REQUIRED ACTION:
Would you return exactly the lines below from the line with "[the reference on" through the line with "Ausbildungsjahr.", both included, and nothing else, leaving out the pictures?

RECORDS SHOWN:

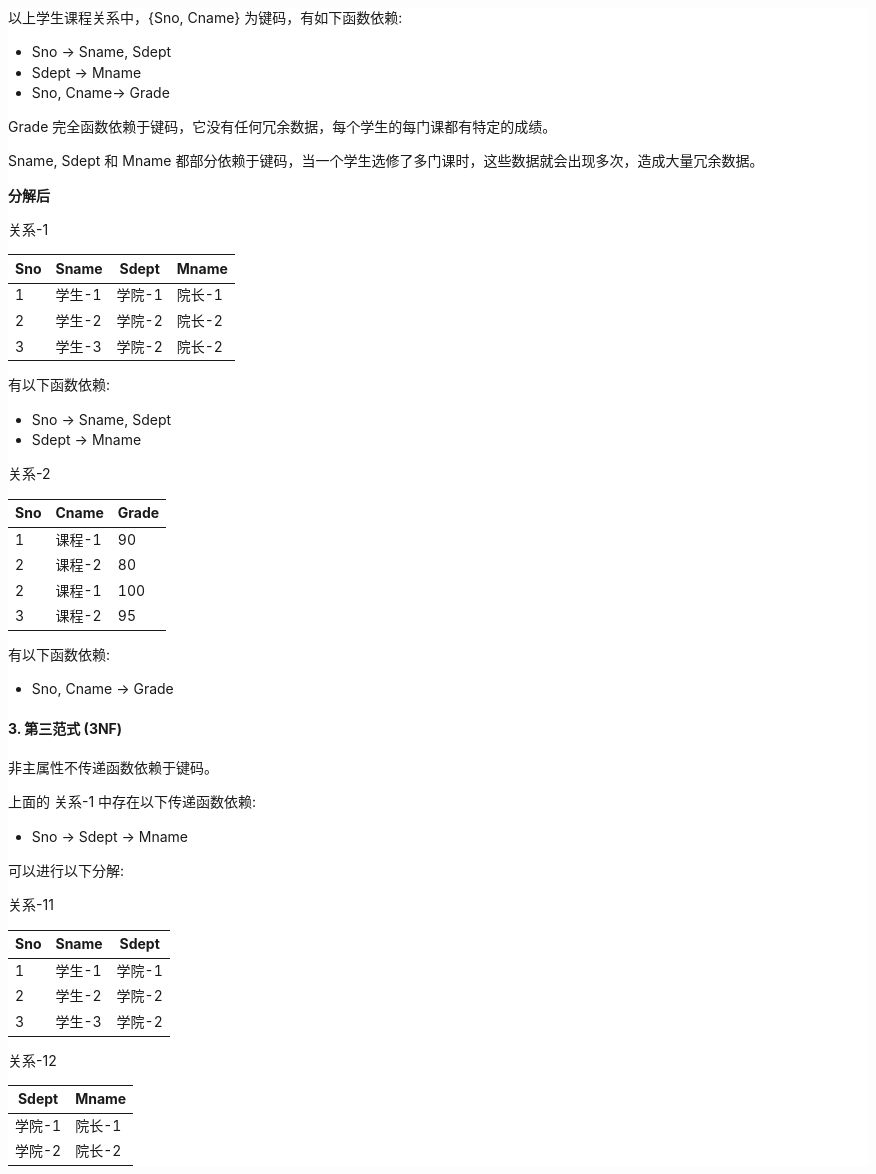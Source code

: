 以上学生课程关系中，{Sno, Cname} 为键码，有如下函数依赖:

* Sno -> Sname, Sdept
* Sdept -> Mname
* Sno, Cname-> Grade

Grade 完全函数依赖于键码，它没有任何冗余数据，每个学生的每门课都有特定的成绩。

Sname, Sdept 和 Mname 都部分依赖于键码，当一个学生选修了多门课时，这些数据就会出现多次，造成大量冗余数据。

**分解后**

关系-1


|  Sno     |   Sname    |  Sdept     |  Mname     |
|-------|-------|-------|-------|
|  1     |   学生-1    |   学院-1    |   院长-1    |
|   2    |   学生-2    |   学院-2    |   院长-2    |
|   3    |   学生-3    |  学院-2     |   院长-2    |

有以下函数依赖:

* Sno -> Sname, Sdept
* Sdept -> Mname

关系-2

|  Sno   |  Cname     |  Grade     |
|-------|-------|-------|
|  1     |   课程-1    |   90    |
|   2    |   课程-2    |   80    |
|   2    |   课程-1    |   100    |
|   3    |   课程-2    |    95   |

有以下函数依赖:

* Sno, Cname -> Grade

#### 3. 第三范式 (3NF)

非主属性不传递函数依赖于键码。

上面的 关系-1 中存在以下传递函数依赖:

* Sno -> Sdept -> Mname

可以进行以下分解:

关系-11

|  Sno   |  Sname     |  Sdept     |
|-------|-------|-------|
|  1     |   学生-1    |   学院-1  |
|   2    |   学生-2    |   学院-2   |
|   3    |   学生-3    |    学院-2   |

关系-12

|  Sdept     |   Mname    |
|-------|-------|
|   学院-1    |   院长-1    |
|   学院-2    |  院长-2     |
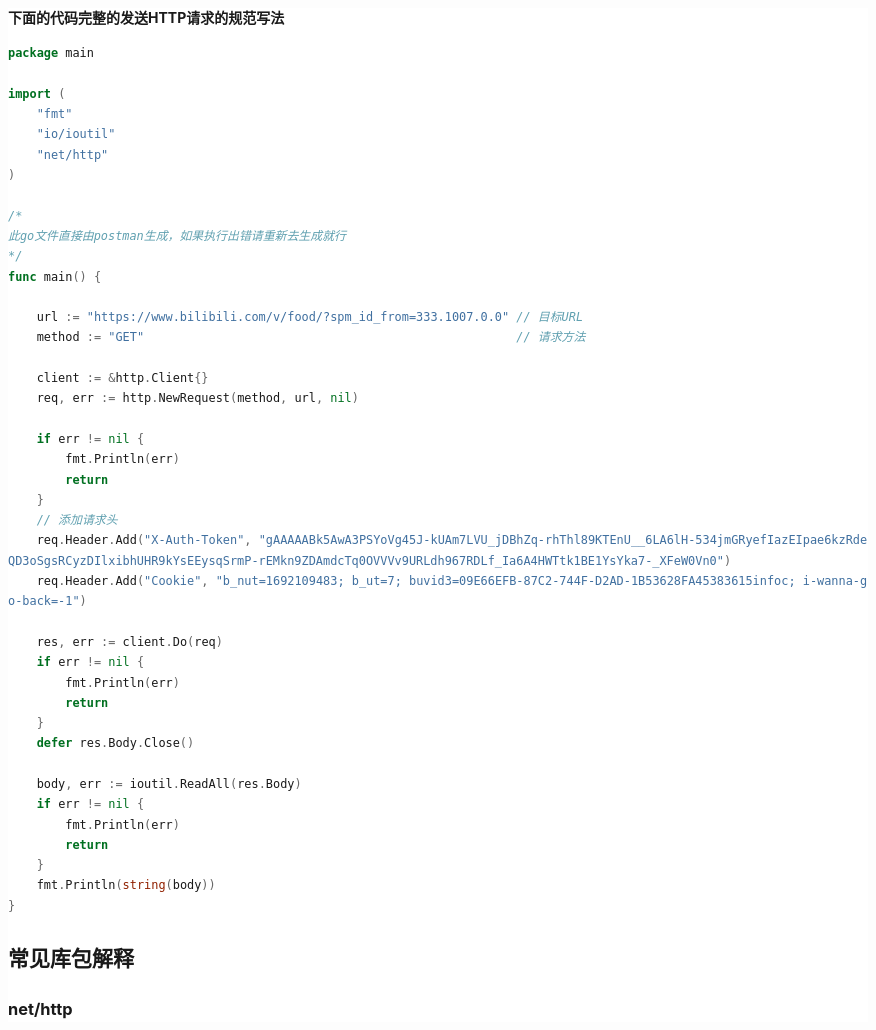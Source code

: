 **下面的代码完整的发送HTTP请求的规范写法**

``` go
package main

import (
	"fmt"
	"io/ioutil"
	"net/http"
)

/*
此go文件直接由postman生成，如果执行出错请重新去生成就行
*/
func main() {

	url := "https://www.bilibili.com/v/food/?spm_id_from=333.1007.0.0" // 目标URL
	method := "GET"                                                    // 请求方法

	client := &http.Client{}
	req, err := http.NewRequest(method, url, nil)

	if err != nil {
		fmt.Println(err)
		return
	}
	// 添加请求头
	req.Header.Add("X-Auth-Token", "gAAAAABk5AwA3PSYoVg45J-kUAm7LVU_jDBhZq-rhThl89KTEnU__6LA6lH-534jmGRyefIazEIpae6kzRdeQD3oSgsRCyzDIlxibhUHR9kYsEEysqSrmP-rEMkn9ZDAmdcTq0OVVVv9URLdh967RDLf_Ia6A4HWTtk1BE1YsYka7-_XFeW0Vn0")
	req.Header.Add("Cookie", "b_nut=1692109483; b_ut=7; buvid3=09E66EFB-87C2-744F-D2AD-1B53628FA45383615infoc; i-wanna-go-back=-1")

	res, err := client.Do(req)
	if err != nil {
		fmt.Println(err)
		return
	}
	defer res.Body.Close()

	body, err := ioutil.ReadAll(res.Body)
	if err != nil {
		fmt.Println(err)
		return
	}
	fmt.Println(string(body))
}
```

## 常见库包解释

### net/http
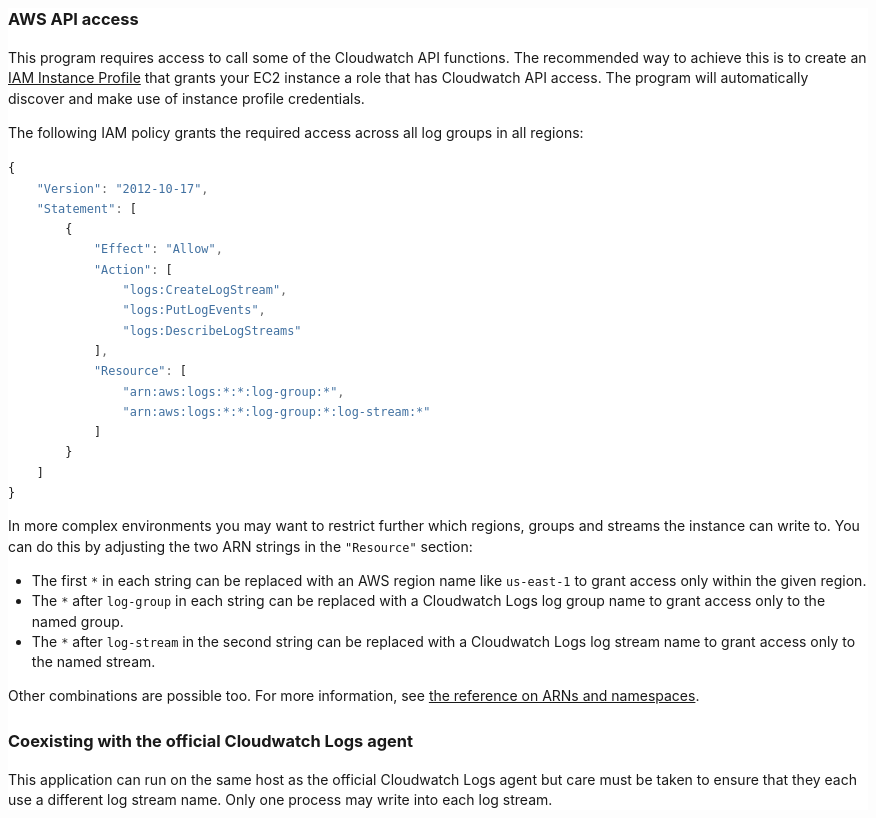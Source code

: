 ### AWS API access

This program requires access to call some of the Cloudwatch API functions. The recommended way to
achieve this is to create an
[IAM Instance Profile](http://docs.aws.amazon.com/IAM/latest/UserGuide/id_roles_use_switch-role-ec2_instance-profiles.html)
that grants your EC2 instance a role that has Cloudwatch API access. The program will automatically
discover and make use of instance profile credentials.

The following IAM policy grants the required access across all log groups in all regions:

```js
{
    "Version": "2012-10-17",
    "Statement": [
        {
            "Effect": "Allow",
            "Action": [
                "logs:CreateLogStream",
                "logs:PutLogEvents",
                "logs:DescribeLogStreams"
            ],
            "Resource": [
                "arn:aws:logs:*:*:log-group:*",
                "arn:aws:logs:*:*:log-group:*:log-stream:*"
            ]
        }
    ]
}
```

In more complex environments you may want to restrict further which regions, groups and streams
the instance can write to. You can do this by adjusting the two ARN strings in the `"Resource"` section:

* The first `*` in each string can be replaced with an AWS region name like `us-east-1`
  to grant access only within the given region.
* The `*` after `log-group` in each string can be replaced with a Cloudwatch Logs log group name
  to grant access only to the named group.
* The `*` after `log-stream` in the second string can be replaced with a Cloudwatch Logs log stream
  name to grant access only to the named stream.

Other combinations are possible too. For more information, see
[the reference on ARNs and namespaces](http://docs.aws.amazon.com/general/latest/gr/aws-arns-and-namespaces.html#arn-syntax-cloudwatch-logs).



### Coexisting with the official Cloudwatch Logs agent

This application can run on the same host as the official Cloudwatch Logs agent but care must be taken
to ensure that they each use a different log stream name. Only one process may write into each log
stream.
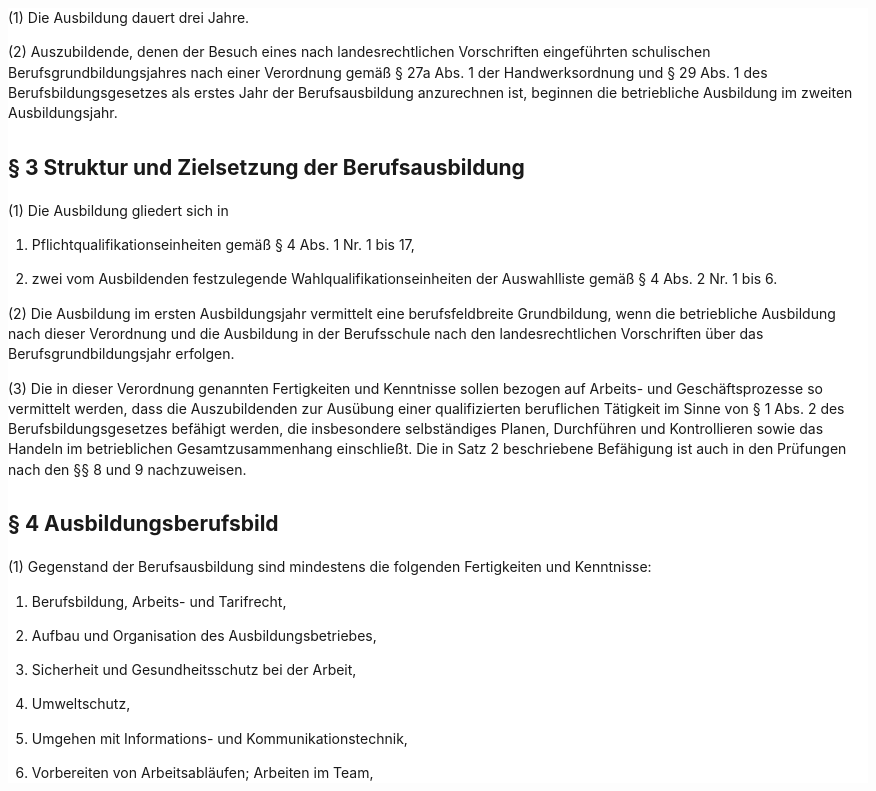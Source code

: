 (1) Die Ausbildung dauert drei Jahre.

(2) Auszubildende, denen der Besuch eines nach landesrechtlichen
Vorschriften eingeführten schulischen Berufsgrundbildungsjahres nach
einer Verordnung gemäß § 27a Abs. 1 der Handwerksordnung und § 29 Abs.
1 des Berufsbildungsgesetzes als erstes Jahr der Berufsausbildung
anzurechnen ist, beginnen die betriebliche Ausbildung im zweiten
Ausbildungsjahr.


## § 3 Struktur und Zielsetzung der Berufsausbildung

(1) Die Ausbildung gliedert sich in

1.  Pflichtqualifikationseinheiten gemäß § 4 Abs. 1 Nr. 1 bis 17,


2.  zwei vom Ausbildenden festzulegende Wahlqualifikationseinheiten der
    Auswahlliste gemäß § 4 Abs. 2 Nr. 1 bis 6.




(2) Die Ausbildung im ersten Ausbildungsjahr vermittelt eine
berufsfeldbreite Grundbildung, wenn die betriebliche Ausbildung nach
dieser Verordnung und die Ausbildung in der Berufsschule nach den
landesrechtlichen Vorschriften über das Berufsgrundbildungsjahr
erfolgen.

(3) Die in dieser Verordnung genannten Fertigkeiten und Kenntnisse
sollen bezogen auf Arbeits- und Geschäftsprozesse so vermittelt
werden, dass die Auszubildenden zur Ausübung einer qualifizierten
beruflichen Tätigkeit im Sinne von § 1 Abs. 2 des
Berufsbildungsgesetzes befähigt werden, die insbesondere selbständiges
Planen, Durchführen und Kontrollieren sowie das Handeln im
betrieblichen Gesamtzusammenhang einschließt. Die in Satz 2
beschriebene Befähigung ist auch in den Prüfungen nach den §§ 8 und 9
nachzuweisen.


## § 4 Ausbildungsberufsbild

(1) Gegenstand der Berufsausbildung sind mindestens die folgenden
Fertigkeiten und Kenntnisse:

1.  Berufsbildung, Arbeits- und Tarifrecht,


2.  Aufbau und Organisation des Ausbildungsbetriebes,


3.  Sicherheit und Gesundheitsschutz bei der Arbeit,


4.  Umweltschutz,


5.  Umgehen mit Informations- und Kommunikationstechnik,


6.  Vorbereiten von Arbeitsabläufen; Arbeiten im Team,
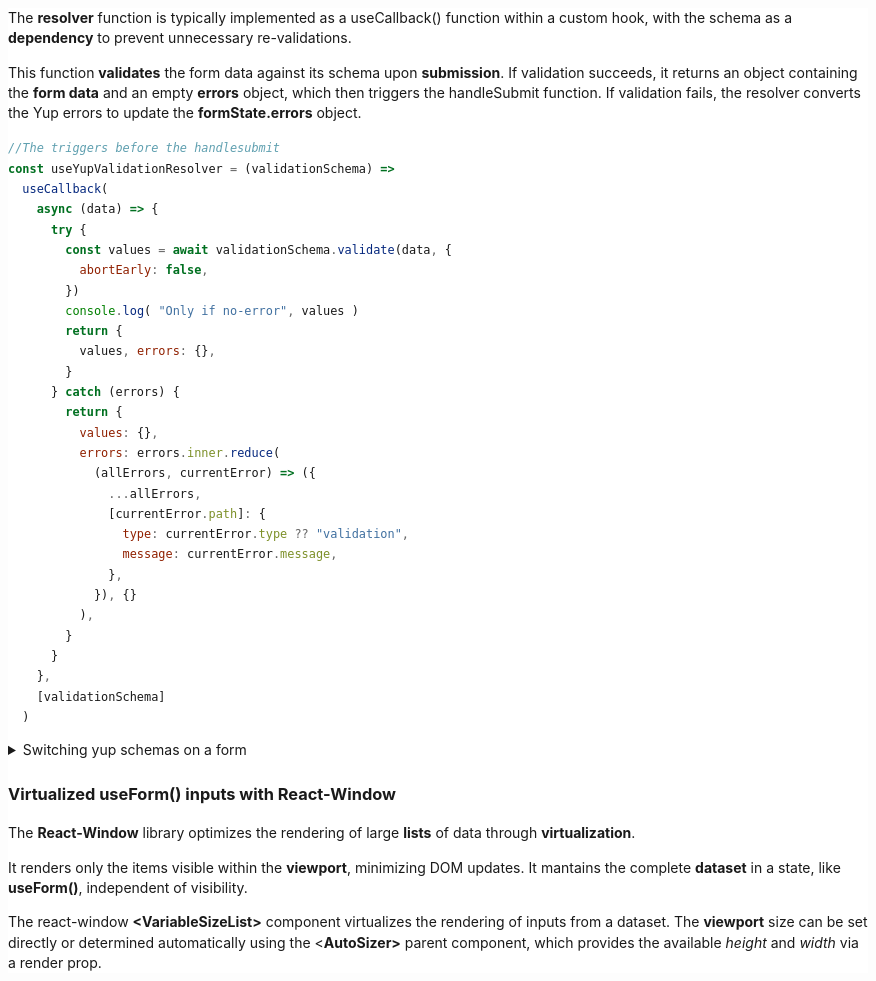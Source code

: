 The **resolver** function is typically implemented as a useCallback() function within a custom hook, with the schema as a **dependency** to prevent unnecessary re-validations.

This function **validates** the form data against its schema upon **submission**.                                                                  If validation succeeds, it returns an object containing the **form data** and an empty **errors** object, which then triggers the handleSubmit function.                                                                                                                           If validation fails, the resolver converts the Yup errors to update the **formState.errors** object.

```jsx
//The triggers before the handlesubmit
const useYupValidationResolver = (validationSchema) =>
  useCallback(
    async (data) => {
      try {
        const values = await validationSchema.validate(data, {
          abortEarly: false,
        })
        console.log( "Only if no-error", values )
        return {
          values, errors: {},
        }
      } catch (errors) {
        return {
          values: {},
          errors: errors.inner.reduce(
            (allErrors, currentError) => ({
              ...allErrors,
              [currentError.path]: {
                type: currentError.type ?? "validation",
                message: currentError.message,
              },
            }), {}
          ),
        }
      }
    },
    [validationSchema]
  )
```

<details><summary>Switching yup schemas on a form</summary></details>

### Virtualized useForm() inputs with React-Window

The **React-Window** library optimizes the rendering of large **lists** of data through **virtualization**.

It renders only the items visible within the **viewport**, minimizing DOM updates. It mantains the complete **dataset** in a state, like **useForm()**, independent of visibility.

The react-window **\<VariableSizeList>** component virtualizes the rendering of inputs from a dataset. The **viewport** size can be set directly or determined automatically using the <**AutoSizer>** parent component, which provides the available _height_ and _width_ via a render prop.
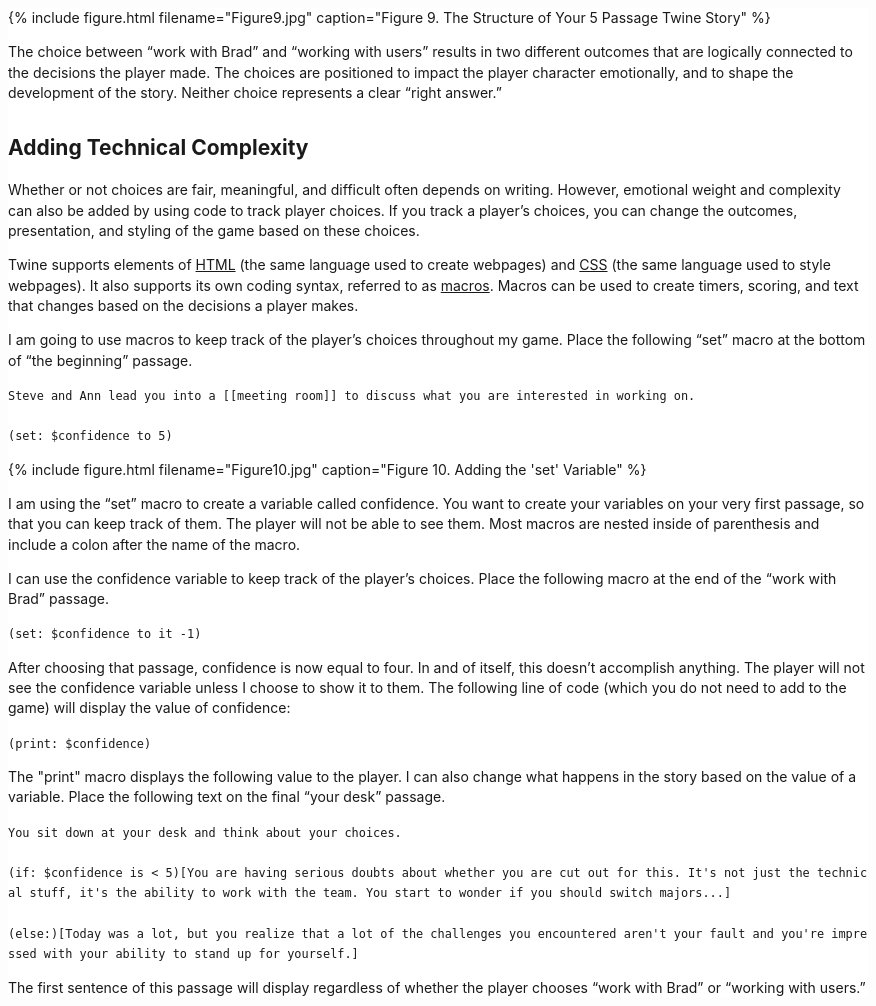 {% include figure.html filename="Figure9.jpg" caption="Figure 9. The Structure of Your 5 Passage Twine Story" %}

The choice between “work with Brad” and “working with users” results in two different outcomes that are logically connected to the decisions the player made. The choices are positioned to impact the player character emotionally, and to shape the development of the story. Neither choice represents a clear “right answer.” 

## Adding Technical Complexity  
Whether or not choices are fair, meaningful, and difficult often depends on writing. However, emotional weight and complexity can also be added by using code to track player choices. If you track a player’s choices, you can change the outcomes, presentation, and styling of the game based on these choices.

Twine supports elements of [HTML](https://perma.cc/NB65-N76F) (the same language used to create webpages) and [CSS](https://perma.cc/U2NA-ZNPK) (the same language used to style webpages). It also supports its own coding syntax, referred to as [macros](https://perma.cc/HN7D-423P). Macros can be used to create timers, scoring, and text that changes based on the decisions a player makes. 

I am going to use macros to keep track of the player’s choices throughout my game. Place the following “set” macro at the bottom of “the beginning” passage.

```
Steve and Ann lead you into a [[meeting room]] to discuss what you are interested in working on.

(set: $confidence to 5)
```

{% include figure.html filename="Figure10.jpg" caption="Figure 10. Adding the 'set' Variable" %}

I am using the “set” macro to create a variable called confidence. You want to create your variables on your very first passage, so that you can keep track of them. The player will not be able to see them. Most macros are nested inside of parenthesis and include a colon after the name of the macro.

I can use the confidence variable to keep track of the player’s choices. Place the following macro at the end of the “work with Brad” passage. 

`(set: $confidence to it -1)`

After choosing that passage, confidence is now equal to four. In and of itself, this doesn’t accomplish anything. The player will not see the confidence variable unless I choose to show it to them. The following line of code (which you do not need to add to the game) will display the value of confidence: 

`(print: $confidence)`

The "print" macro displays the following value to the player. I can also change what happens in the story based on the value of a variable. Place the following text on the final “your desk” passage. 

```
You sit down at your desk and think about your choices. 

(if: $confidence is < 5)[You are having serious doubts about whether you are cut out for this. It's not just the technical stuff, it's the ability to work with the team. You start to wonder if you should switch majors...]

(else:)[Today was a lot, but you realize that a lot of the challenges you encountered aren't your fault and you're impressed with your ability to stand up for yourself.]
```
The first sentence of this passage will display regardless of whether the player chooses “work with Brad” or “working with users.” 


[^1]: Krijn H.J. Boom, et al. [“Teaching through Play: Using Video Games as a Platform to Teach about the Past.” Paper presented at *Communicating the Past in the Digital Age*](https://perma.cc/4XZK-XGJD), (2020).
[^2]: James Coltrain and Stephen Ramsay, [“Can Video Games Be Humanities Scholarship?”](https://perma.cc/4N2S-YXZB) in *Debates in the Digital Humanities,* edited by Matthew K. Gold and Lauren F. Klein. Minneapolis, MN: University of Minnesota Press, 2019. 
[^3]: Urrichio, William, [“Simulation, History, and Computer Games”](https://perma.cc/4KRR-GTTL) in *Handbook of Computer Games Studies,* edited by Joost Raessens and Jeffrey Goldstein, 327-338. Cambridge, MA: MIT Press, 2005. 
[^4]: For further reading on the relationship between emotions and gameplay, see Anable, Aubrey, [*Playing With Feelings: Video Games and Affect*](https://perma.cc/X72T-PT7F). Minneapolis, MN: University of Minnesota Press, 2018; and Salter, Anastasia, ["Playing at empathy: Representing and experiencing emotional growth through Twine games."](hhttps://perma.cc/74Z6-AECN) *2016 IEEE International Conference on Serious Games and Applications for Health (SeGAH)*, (2016): 1-8. 
[^5]: For more information about the origins of interactive fiction, see, Aaron A. Reed, "[1981: His Majesty's Ship 'Impetuous'](https://perma.cc/58TW-WZRU)," *50 Years of Text Games*. 
[^6]: For more information about who identifies as a "gamer" and why, see, Adrienne Shaw, [“Do You Identify as a Gamer? Gender, Race, Sexuality, and Gamer Identity.”](https://doi.org/10.1177/1461444811410394) *New Media & Society* 14, no. 1, (2012): 28-44.
[^7]: Janet Davis, [“5 Ways to Welcome Women to Computer Science,”](https://perma.cc/8PQ5-WKKJ) *Chronicle of Higher Education* (Nov. 18, 2019).
[^8]: For more information about how players often go against the intentions of creators, see, Stephen Granade, ["The Player Will Get It Wrong,"](https://perma.cc/2WMX-B5YY) *Brass Lantern: The Adventure Game Website.*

EXERCISE ANSWER:
[the reference on ARNs and namespaces](http://docs.aws.amazon.com/general/latest/gr/aws-arns-and-namespaces.html#arn-syntax-cloudwatch-logs).



### Coexisting with the official Cloudwatch Logs agent

This application can run on the same host as the official Cloudwatch Logs agent but care must be taken
to ensure that they each use a different log stream name. Only one process may write into each log
stream.
Source code

: (1) Die Ausbildung dauert drei Jahre.

(2) Auszubildende, denen der Besuch eines nach landesrechtlichen
Vorschriften eingeführten schulischen Berufsgrundbildungsjahres nach
einer Verordnung gemäß § 27a Abs. 1 der Handwerksordnung und § 29 Abs.
1 des Berufsbildungsgesetzes als erstes Jahr der Berufsausbildung
anzurechnen ist, beginnen die betriebliche Ausbildung im zweiten
Ausbildungsjahr.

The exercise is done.